Inquiry hears bully complaints
AN INDEPENDENT principal brought in to hear concerns about bullying in Mullumbimby High School has received up to 100 complaints from 40 different individuals.
The majority of the complaints were minor in nature and only a small number related to bullying or violence, Department of Education North Coast Region School Education Director Greg Cloak said.
“Very few of them identified bullying or violence as an issue in the school,” he said.
The external principal's job, which began on Monday last week following the tragic death of Year 9 student Jai Morcom after a schoolyard fight, had finished.
But a retired superintendent of schools will arrive at Mullumbimby High today to follow up the small number of more serious complaints relating to bullying and violence, Mr Cloak said.
Very few students had left the school since the incident involving Jai, attendance rates had returned to normal, and most of the students involved in the incident during recess on Friday, August 28 had also resumed classes, he said.

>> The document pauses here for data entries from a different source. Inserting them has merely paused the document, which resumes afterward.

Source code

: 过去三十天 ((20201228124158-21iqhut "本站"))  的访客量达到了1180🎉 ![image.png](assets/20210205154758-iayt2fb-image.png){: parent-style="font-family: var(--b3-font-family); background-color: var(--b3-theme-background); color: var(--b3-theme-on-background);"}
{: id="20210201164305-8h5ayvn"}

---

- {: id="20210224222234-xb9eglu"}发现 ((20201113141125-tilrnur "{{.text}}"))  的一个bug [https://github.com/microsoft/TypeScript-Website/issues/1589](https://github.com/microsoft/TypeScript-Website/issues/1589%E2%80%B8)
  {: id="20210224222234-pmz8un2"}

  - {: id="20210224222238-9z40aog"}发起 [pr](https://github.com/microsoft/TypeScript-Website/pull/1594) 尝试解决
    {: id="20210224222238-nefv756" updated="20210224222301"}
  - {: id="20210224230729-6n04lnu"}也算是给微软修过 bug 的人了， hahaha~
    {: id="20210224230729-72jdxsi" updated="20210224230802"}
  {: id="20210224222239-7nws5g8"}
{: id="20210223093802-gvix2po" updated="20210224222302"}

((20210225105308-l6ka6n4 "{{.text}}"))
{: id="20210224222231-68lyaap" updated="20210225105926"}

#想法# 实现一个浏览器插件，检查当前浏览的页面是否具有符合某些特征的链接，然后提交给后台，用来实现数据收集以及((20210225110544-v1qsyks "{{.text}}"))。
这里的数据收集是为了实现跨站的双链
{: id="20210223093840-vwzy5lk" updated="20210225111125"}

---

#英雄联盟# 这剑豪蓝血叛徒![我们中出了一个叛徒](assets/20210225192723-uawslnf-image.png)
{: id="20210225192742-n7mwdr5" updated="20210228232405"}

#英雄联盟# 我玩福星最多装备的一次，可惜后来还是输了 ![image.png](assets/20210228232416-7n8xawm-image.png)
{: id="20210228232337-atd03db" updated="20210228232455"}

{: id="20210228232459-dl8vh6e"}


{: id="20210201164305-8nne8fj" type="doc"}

“This school is a fabulous school and the students in the last few days have been getting back to normal class operations,” Mr Cloak said.
Tweed-Byron Police Inspector Owen King said investigations into the events surrounding 15-year-old Jai's death were continuing and police had been back at the school yesterday.
“The detectives are back there again this morning speaking to students and staff,” he said yesterday.
Inspector King said it was still unclear whether charges would be laid over the incident and the results of a prolonged autopsy and subsequent tests were still not known.
A meeting of around 30 concerned parents and locals was held at Mullumbimby Civic Hall on Tuesday night to discuss perceived problems at the school and within its current Parents and Citizens Association committee.